1
import com.jaunt.*;
public class JauntCrawler{
  public static void main(String[] args){
    try{
        UserAgent userAgent = new UserAgent();         //create new userAgent (headless browser)
        userAgent.visit("http://google.de");          //visit google
        userAgent.doc.apply("schmetterlinge");            //apply form input (starting at first editable field)
        userAgent.doc.submit();         //click submit button labelled "Google Search"

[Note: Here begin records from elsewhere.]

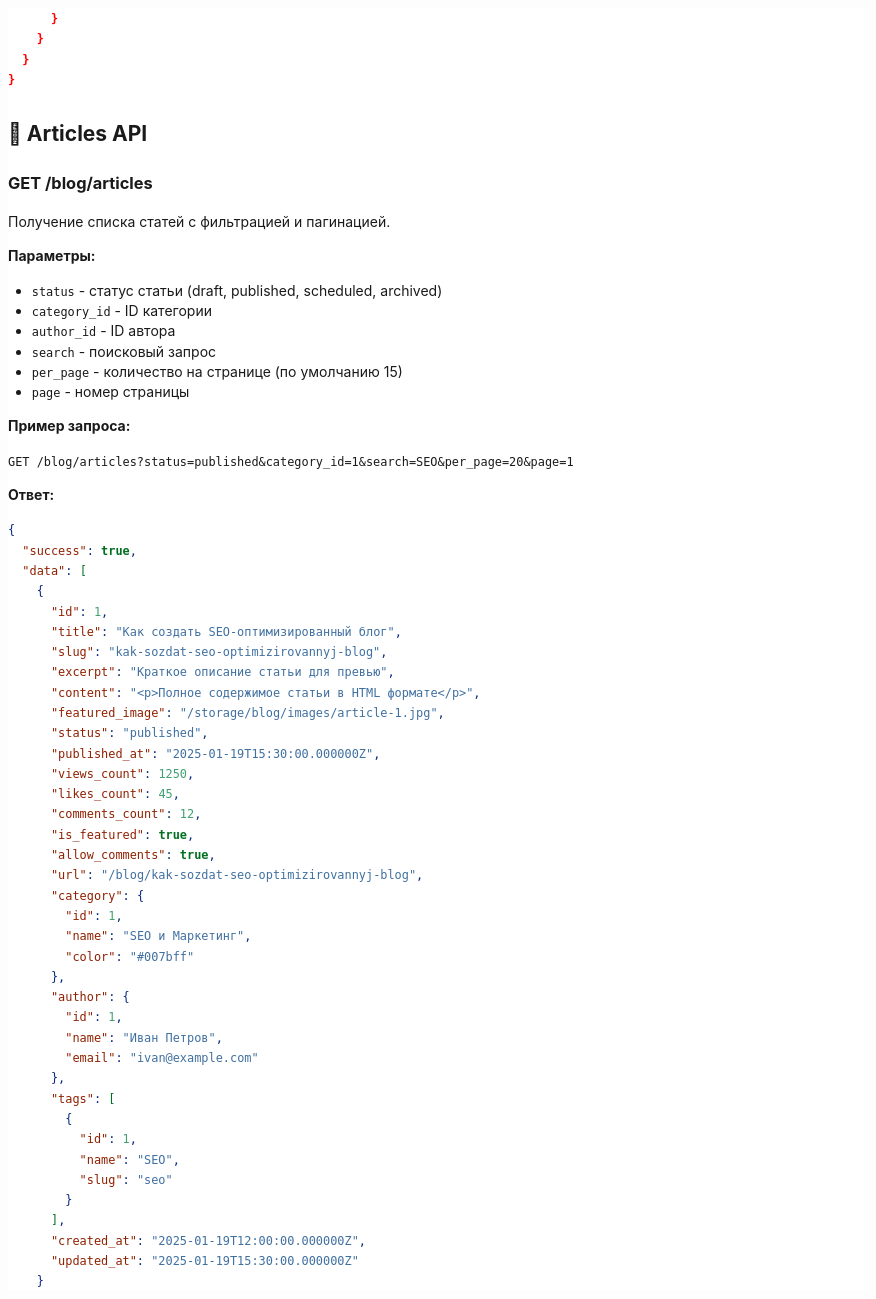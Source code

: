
 ```json
      }
    }
  }
}
```

## 📝 Articles API

### GET /blog/articles
Получение списка статей с фильтрацией и пагинацией.

**Параметры:**
- `status` - статус статьи (draft, published, scheduled, archived)
- `category_id` - ID категории
- `author_id` - ID автора
- `search` - поисковый запрос
- `per_page` - количество на странице (по умолчанию 15)
- `page` - номер страницы

**Пример запроса:**
```
GET /blog/articles?status=published&category_id=1&search=SEO&per_page=20&page=1
```

**Ответ:**
```json
{
  "success": true,
  "data": [
    {
      "id": 1,
      "title": "Как создать SEO-оптимизированный блог",
      "slug": "kak-sozdat-seo-optimizirovannyj-blog",
      "excerpt": "Краткое описание статьи для превью",
      "content": "<p>Полное содержимое статьи в HTML формате</p>",
      "featured_image": "/storage/blog/images/article-1.jpg",
      "status": "published",
      "published_at": "2025-01-19T15:30:00.000000Z",
      "views_count": 1250,
      "likes_count": 45,
      "comments_count": 12,
      "is_featured": true,
      "allow_comments": true,
      "url": "/blog/kak-sozdat-seo-optimizirovannyj-blog",
      "category": {
        "id": 1,
        "name": "SEO и Маркетинг",
        "color": "#007bff"
      },
      "author": {
        "id": 1,
        "name": "Иван Петров",
        "email": "ivan@example.com"
      },
      "tags": [
        {
          "id": 1,
          "name": "SEO",
          "slug": "seo"
        }
      ],
      "created_at": "2025-01-19T12:00:00.000000Z",
      "updated_at": "2025-01-19T15:30:00.000000Z"
    }
```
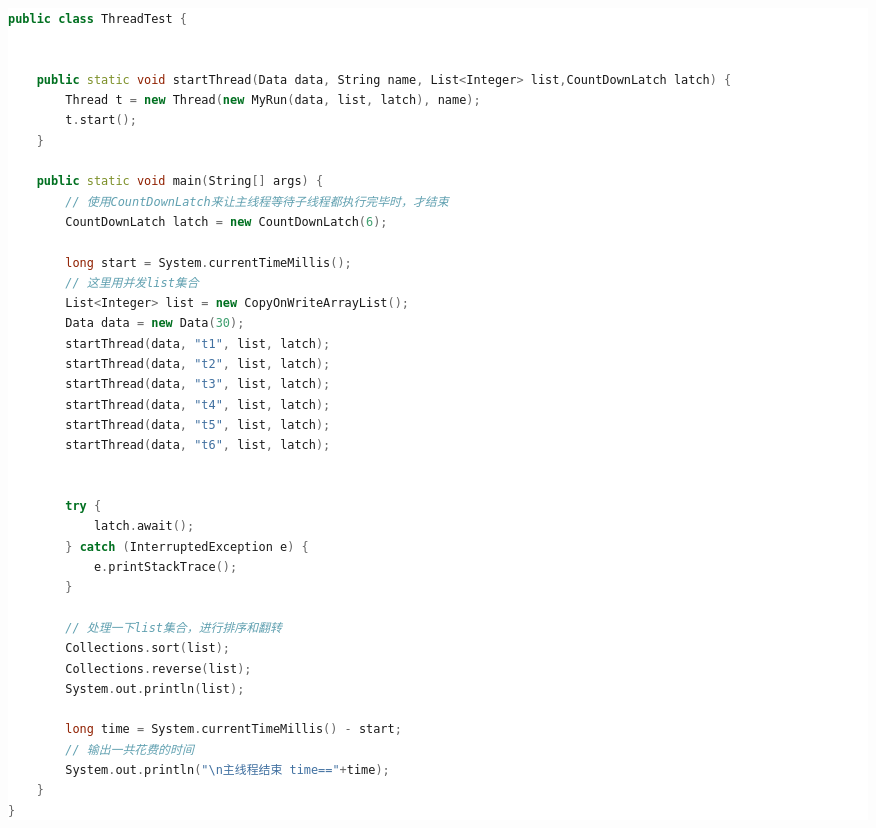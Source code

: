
 ```cpp
public class ThreadTest {


    public static void startThread(Data data, String name, List<Integer> list,CountDownLatch latch) {
        Thread t = new Thread(new MyRun(data, list, latch), name);
        t.start();
    }

    public static void main(String[] args) {
        // 使用CountDownLatch来让主线程等待子线程都执行完毕时，才结束
        CountDownLatch latch = new CountDownLatch(6);

        long start = System.currentTimeMillis();
        // 这里用并发list集合
        List<Integer> list = new CopyOnWriteArrayList();
        Data data = new Data(30);
        startThread(data, "t1", list, latch);
        startThread(data, "t2", list, latch);
        startThread(data, "t3", list, latch);
        startThread(data, "t4", list, latch);
        startThread(data, "t5", list, latch);
        startThread(data, "t6", list, latch);


        try {
            latch.await();
        } catch (InterruptedException e) {
            e.printStackTrace();
        }

        // 处理一下list集合，进行排序和翻转
        Collections.sort(list);
        Collections.reverse(list);
        System.out.println(list);

        long time = System.currentTimeMillis() - start;
        // 输出一共花费的时间
        System.out.println("\n主线程结束 time=="+time);
    }
}
```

        Elements links = userAgent.doc.findEvery("<h3 class=r>").findEvery("<a>");  //find search result links
        for(Element link : links) System.out.println(link.getAt("href"));           //print results

        if(userAgent.doc.nextPageLinkExists()) {
            userAgent.visit(userAgent.doc.nextPageLink().getHref());
            Elements newlinks = userAgent.doc.findEvery("<h3 class=r>").findEvery("<a>");
            System.out.println("\nPage 2:");
            for(Element link : newlinks) System.out.println(link.getAt("href"));
        }
    }
    catch(JauntException e){         //if an HTTP/connection error occurs, handle JauntException.
      System.err.println(e);
    }
  }
}

I want to return more search results from Google than just the first page. So the second for-loop should basically return the results of the next page, but it doesn't. Any idea why?

Pete
  • 502
  • 1
  • 6
  • 20
  • Since you're scraping a German Google page, it doesn't contain the text "Page 2" Run the query in a browser, and look at the first page source code to find the German page 2. Good luck, as the page is mostly JavaScript calls. – Gilbert Le Blanc Jul 17 '15 at 17:51
  • I'm only outputting this on console ;) i don't think it's a language problem – Pete Jul 19 '15 at 08:31

1 Answers1

1

I also came across the same problem. user agent is not going to the next page but I found another way to achieve this :

Elements nextLinks = userAgent.doc.findEvery("<a class=fl");
        for(int i=0;i<nextLinks.size();i++) {
            userAgent.visit("http://google.co.in/search?q="+<search_string+"&start="+(i+1)*10);
            links = userAgent.doc.findEvery("<h3 class=r>").findEvery("<a>"); 
            for(Element link : links) System.out.println(link.getAt("href"));
        }
Zeeshan Amber
  • 152
  • 1
  • 7